Department of English

FYCOMP Goals and Guidelines

The complexities of modern life demand that students be able to interact critically with the pressures that shape their identities and their environment. The university, in its requirement of core competency in Rhetoric and Composition, understands writing as central to discovery and learning, to analysis and communication, and to the critique of social order. The First Year Composition classroom assumes the responsibility to demonstrate ways in which a community of writers can empower each other to participate in the important political, ethical, and cultural discussions of our time by teaching one another the value, power, and pleasure of words.

The First Year Composition Program at NIU prepares students for participation in the academic and professional discourses that they will encounter in their undergraduate studies. To that end, the program develops students' abilities to read and think critically and to write meaningfully in response to what they read. The writing process is viewed as a way for students to develop their thoughts, to create meaning, and to construct texts that address personal, public, and professional issues.

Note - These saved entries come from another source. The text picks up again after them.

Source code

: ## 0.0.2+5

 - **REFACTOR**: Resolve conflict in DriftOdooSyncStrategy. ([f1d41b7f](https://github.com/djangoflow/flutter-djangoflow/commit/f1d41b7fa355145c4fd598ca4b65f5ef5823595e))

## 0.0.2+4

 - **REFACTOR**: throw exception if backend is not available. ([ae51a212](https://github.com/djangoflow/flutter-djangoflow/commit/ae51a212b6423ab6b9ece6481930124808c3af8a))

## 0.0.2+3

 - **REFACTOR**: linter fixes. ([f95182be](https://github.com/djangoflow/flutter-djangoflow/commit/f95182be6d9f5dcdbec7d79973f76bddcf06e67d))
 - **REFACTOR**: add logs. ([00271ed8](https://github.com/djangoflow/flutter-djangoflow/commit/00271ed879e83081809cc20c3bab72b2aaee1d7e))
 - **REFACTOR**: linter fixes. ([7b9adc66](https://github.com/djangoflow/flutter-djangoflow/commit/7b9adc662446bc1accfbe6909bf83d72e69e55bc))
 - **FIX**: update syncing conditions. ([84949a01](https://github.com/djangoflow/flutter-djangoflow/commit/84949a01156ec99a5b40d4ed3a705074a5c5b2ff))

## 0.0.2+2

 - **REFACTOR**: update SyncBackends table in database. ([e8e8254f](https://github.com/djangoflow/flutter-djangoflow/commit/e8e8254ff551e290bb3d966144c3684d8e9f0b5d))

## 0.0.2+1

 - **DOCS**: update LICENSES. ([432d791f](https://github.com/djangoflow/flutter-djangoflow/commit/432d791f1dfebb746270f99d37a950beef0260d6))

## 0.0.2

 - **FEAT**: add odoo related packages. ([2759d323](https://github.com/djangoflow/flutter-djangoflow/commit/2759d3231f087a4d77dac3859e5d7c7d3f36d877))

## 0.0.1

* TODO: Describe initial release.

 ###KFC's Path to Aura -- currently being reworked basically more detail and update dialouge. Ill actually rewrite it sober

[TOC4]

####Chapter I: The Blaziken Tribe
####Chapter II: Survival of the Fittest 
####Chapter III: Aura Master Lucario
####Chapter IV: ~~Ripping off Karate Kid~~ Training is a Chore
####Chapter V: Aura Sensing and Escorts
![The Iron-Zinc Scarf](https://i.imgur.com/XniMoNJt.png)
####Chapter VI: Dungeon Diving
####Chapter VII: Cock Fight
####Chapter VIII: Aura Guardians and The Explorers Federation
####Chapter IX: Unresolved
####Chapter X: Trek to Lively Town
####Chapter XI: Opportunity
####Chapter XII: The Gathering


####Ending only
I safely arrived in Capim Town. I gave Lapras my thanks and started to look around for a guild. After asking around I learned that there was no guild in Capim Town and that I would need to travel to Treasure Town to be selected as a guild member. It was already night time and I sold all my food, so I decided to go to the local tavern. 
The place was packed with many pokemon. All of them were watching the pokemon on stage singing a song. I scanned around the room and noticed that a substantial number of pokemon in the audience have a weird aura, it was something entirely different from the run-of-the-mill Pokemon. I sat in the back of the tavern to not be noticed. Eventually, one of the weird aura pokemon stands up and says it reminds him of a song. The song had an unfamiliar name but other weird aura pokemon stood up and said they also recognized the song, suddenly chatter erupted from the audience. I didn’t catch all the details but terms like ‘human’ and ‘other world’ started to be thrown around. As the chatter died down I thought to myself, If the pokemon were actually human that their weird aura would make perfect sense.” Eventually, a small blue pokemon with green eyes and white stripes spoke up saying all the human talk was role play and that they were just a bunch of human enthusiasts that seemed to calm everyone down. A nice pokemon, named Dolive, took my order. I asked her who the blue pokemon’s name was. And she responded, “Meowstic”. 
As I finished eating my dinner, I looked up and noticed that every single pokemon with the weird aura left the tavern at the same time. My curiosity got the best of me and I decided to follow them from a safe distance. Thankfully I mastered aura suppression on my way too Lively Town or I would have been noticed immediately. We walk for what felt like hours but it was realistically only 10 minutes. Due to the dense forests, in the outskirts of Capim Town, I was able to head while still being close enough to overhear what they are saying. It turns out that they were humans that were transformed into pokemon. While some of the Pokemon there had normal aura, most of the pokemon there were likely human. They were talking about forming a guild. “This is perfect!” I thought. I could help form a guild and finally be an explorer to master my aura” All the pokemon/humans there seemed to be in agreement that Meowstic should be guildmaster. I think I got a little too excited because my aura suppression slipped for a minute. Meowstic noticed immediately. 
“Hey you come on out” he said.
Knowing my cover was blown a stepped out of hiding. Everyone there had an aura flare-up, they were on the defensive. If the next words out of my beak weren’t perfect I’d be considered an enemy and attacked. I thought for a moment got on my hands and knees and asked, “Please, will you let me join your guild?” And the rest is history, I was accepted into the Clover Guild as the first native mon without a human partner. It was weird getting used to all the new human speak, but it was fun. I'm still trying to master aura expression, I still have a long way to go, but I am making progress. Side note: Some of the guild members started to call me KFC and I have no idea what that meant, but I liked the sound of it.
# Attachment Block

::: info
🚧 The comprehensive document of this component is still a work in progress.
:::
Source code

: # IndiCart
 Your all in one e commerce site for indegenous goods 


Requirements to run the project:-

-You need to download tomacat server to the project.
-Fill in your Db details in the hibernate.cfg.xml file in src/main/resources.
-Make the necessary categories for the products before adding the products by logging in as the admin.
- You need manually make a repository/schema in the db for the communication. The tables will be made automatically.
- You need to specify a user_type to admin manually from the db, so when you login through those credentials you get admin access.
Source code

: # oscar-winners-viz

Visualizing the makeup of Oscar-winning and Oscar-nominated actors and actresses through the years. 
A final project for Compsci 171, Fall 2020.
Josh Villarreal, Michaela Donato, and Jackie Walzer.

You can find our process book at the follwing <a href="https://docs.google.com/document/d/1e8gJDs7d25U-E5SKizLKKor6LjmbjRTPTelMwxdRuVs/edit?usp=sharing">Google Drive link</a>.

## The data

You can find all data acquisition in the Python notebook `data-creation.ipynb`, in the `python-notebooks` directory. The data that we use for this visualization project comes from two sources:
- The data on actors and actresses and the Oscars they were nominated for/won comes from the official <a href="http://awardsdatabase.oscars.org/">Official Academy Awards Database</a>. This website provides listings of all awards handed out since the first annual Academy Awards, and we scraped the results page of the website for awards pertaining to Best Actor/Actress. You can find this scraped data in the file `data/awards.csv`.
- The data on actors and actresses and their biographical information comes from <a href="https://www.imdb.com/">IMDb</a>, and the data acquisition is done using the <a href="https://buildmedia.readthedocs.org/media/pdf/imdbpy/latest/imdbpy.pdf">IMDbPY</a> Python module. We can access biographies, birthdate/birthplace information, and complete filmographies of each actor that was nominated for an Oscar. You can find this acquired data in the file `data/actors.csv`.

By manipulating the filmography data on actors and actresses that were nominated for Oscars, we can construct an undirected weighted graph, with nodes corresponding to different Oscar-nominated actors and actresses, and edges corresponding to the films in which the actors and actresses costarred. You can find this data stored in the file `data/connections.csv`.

Specifically the goals of freshman Rhetoric and Composition are to help students write effectively in an academic setting. To write effectively students must discover what they want to say and take responsibility for saying it to particular audiences. The program begins by helping students to explore the resources for writing they bring with them and by helping them to develop those resources so that they can write confidently and competently about topics of public concern to a public audience. This work serves as a foundation for guiding students to observe, analyze, report on, and contribute to one or more of the professional conversations that are always under way in every field, which indeed define and constitute a field. To achieve these goals students engage in a wide range of activities: talking, listening, and reading critically; interacting with the ideas and arguments of other writers; locating public and professional information and discovering how to use it. Students in First Year Composition also write regularly and frequently, in a variety of contexts and genres, with different voices and purposes; they write privately and publicly in notes, drafts, journals, reports, summaries, paraphrases, and published essays. They write to explore, to learn, to communicate, and to deepen and enrich their understanding of the power of their language to make meaning.

Further, the First Year Composition Program understands both writing and reading as activities that occur in both traditional and electronic media, and understands the importance of students' ability to communicate effectively in both. To this end, the First Year Composition class meets regularly in a computer lab and uses various elements of the electronic media insofar as these new tools are conducive to the teaching of written communication. The main goal of such course activities is not to teach specific computer skills, but rather to integrate and harness electronic technologies into the general goals of writing effectively.